The Great Show-and-Tell Disaster
Mike Reiss, Mike Cressy
Hardcover
(Price Stern Sloan, Oct. 15, 2001)
When a young inventor named Ned realizes he doesn't have anything for show-and-tell, he whips up something unique from the odds and ends in his closet. The result is "Ned's Mix-Up Ray," a device that scrambles the letters in a word, changing the object into something else entirely. It's bad enough that he changes his AUNT into a TUNA and the PEAS and GRAPES at the local grocer's into APES with PAGERS. But when he uses the device on his classmates (BRIAN becomes a disembodied BRAIN and poor KRISTEN turns into a STINKER), he pushes things too far. Following a BUS ride, (well, a SUB ride, actually) and a disastrous field trip to an art museum, Ned realizes that he hasn't been kind. So putting his inventive mind to work, he comes up with an ingenious solution to fix all the trouble he's caused.
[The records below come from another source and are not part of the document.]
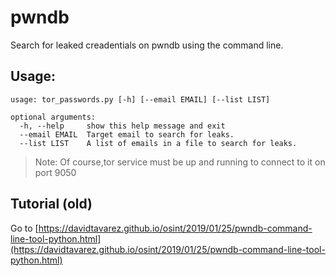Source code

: # pwndb
Search for leaked creadentials on pwndb using the command line.

## Usage:
```
usage: tor_passwords.py [-h] [--email EMAIL] [--list LIST]

optional arguments:
  -h, --help     show this help message and exit
  --email EMAIL  Target email to search for leaks.
  --list LIST    A list of emails in a file to search for leaks.
```

> Note: Of course,tor service must be up and running to connect to it on port 9050

## Tutorial (old)

Go to [https://davidtavarez.github.io/osint/2019/01/25/pwndb-command-line-tool-python.html](https://davidtavarez.github.io/osint/2019/01/25/pwndb-command-line-tool-python.html)
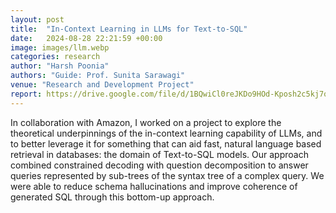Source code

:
 ```yaml
---
layout: post
title:  "In-Context Learning in LLMs for Text-to-SQL"
date:   2024-08-28 22:21:59 +00:00
image: images/llm.webp
categories: research
author: "Harsh Poonia"
authors: "Guide: Prof. Sunita Sarawagi"
venue: "Research and Development Project"
report: https://drive.google.com/file/d/1BQwiCl0reJKDo9HOd-Kposh2c5kj7q7z/view?usp=drive_link
---
```

In collaboration with Amazon, I worked on a project to explore the theoretical underpinnings of the in-context learning capability of LLMs, and to better leverage it for something that can aid fast, natural language based retrieval in databases: the domain of Text-to-SQL models. Our approach combined constrained decoding with question decomposition to answer queries represented by sub-trees of the syntax tree of a complex query. We were able to reduce schema hallucinations and improve coherence of generated SQL through this bottom-up approach.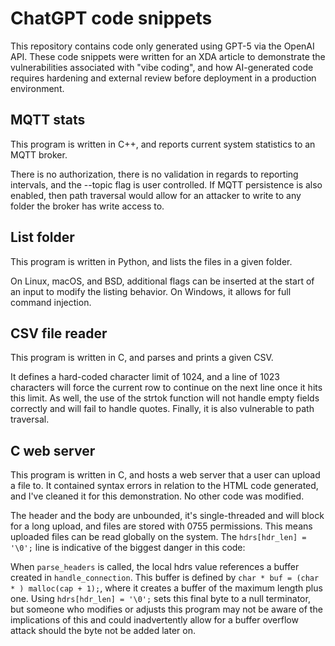 # ChatGPT code snippets

This repository contains code only generated using GPT-5 via the OpenAI API. These code snippets were written for an XDA article to demonstrate the vulnerabilities associated with "vibe coding", and how AI-generated code requires hardening and external review before deployment in a production environment.

## MQTT stats

This program is written in C++, and reports current system statistics to an MQTT broker.

There is no authorization, there is no validation in regards to reporting intervals, and the --topic flag is user controlled. If MQTT persistence is also enabled, then path traversal would allow for an attacker to write to any folder the broker has write access to.

## List folder

This program is written in Python, and lists the files in a given folder. 

On Linux, macOS, and BSD, additional flags can be inserted at the start of an input to modify the listing behavior. On Windows, it allows for full command injection.

## CSV file reader

This program is written in C, and parses and prints a given CSV.

It defines a hard-coded character limit of 1024, and a line of 1023 characters will force the current row to continue on the next line once it hits this limit. As well, the use of the strtok function will not handle empty fields correctly and will fail to handle quotes. Finally, it is also vulnerable to path traversal.

## C web server

This program is written in C, and hosts a web server that a user can upload a file to. It contained syntax errors in relation to the HTML code generated, and I've cleaned it for this demonstration. No other code was modified.

The header and the body are unbounded, it's single-threaded and will block for a long upload, and files are stored with 0755 permissions. This means uploaded files can be read globally on the system. The ```hdrs[hdr_len] = '\0';``` line is indicative of the biggest danger in this code:

When ```parse_headers``` is called, the local hdrs value references a buffer created in ```handle_connection```. This buffer is defined by ```char * buf = (char * ) malloc(cap + 1);```, where it creates a buffer of the maximum length plus one. Using ```hdrs[hdr_len] = '\0';``` sets this final byte to a null terminator, but someone who modifies or adjusts this program may not be aware of the implications of this and could inadvertently allow for a buffer overflow attack should the byte not be added later on.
From the off-kilter mind of Mike Reiss, author of the best-selling How Murray Saved Christmas and former writer for The Simpsons, comes this hilarious tale of a show-and-tell project gone waaaay out of control. Mike Reiss' other TV writing credits include The Tonight Show with Johnny Carson, It's Garry Shandling's Show, Alf, and The Critic, starring Jon Lovitz, which he co-created. His first book, How Murray Saved Christmas, received unanimous rave reviews.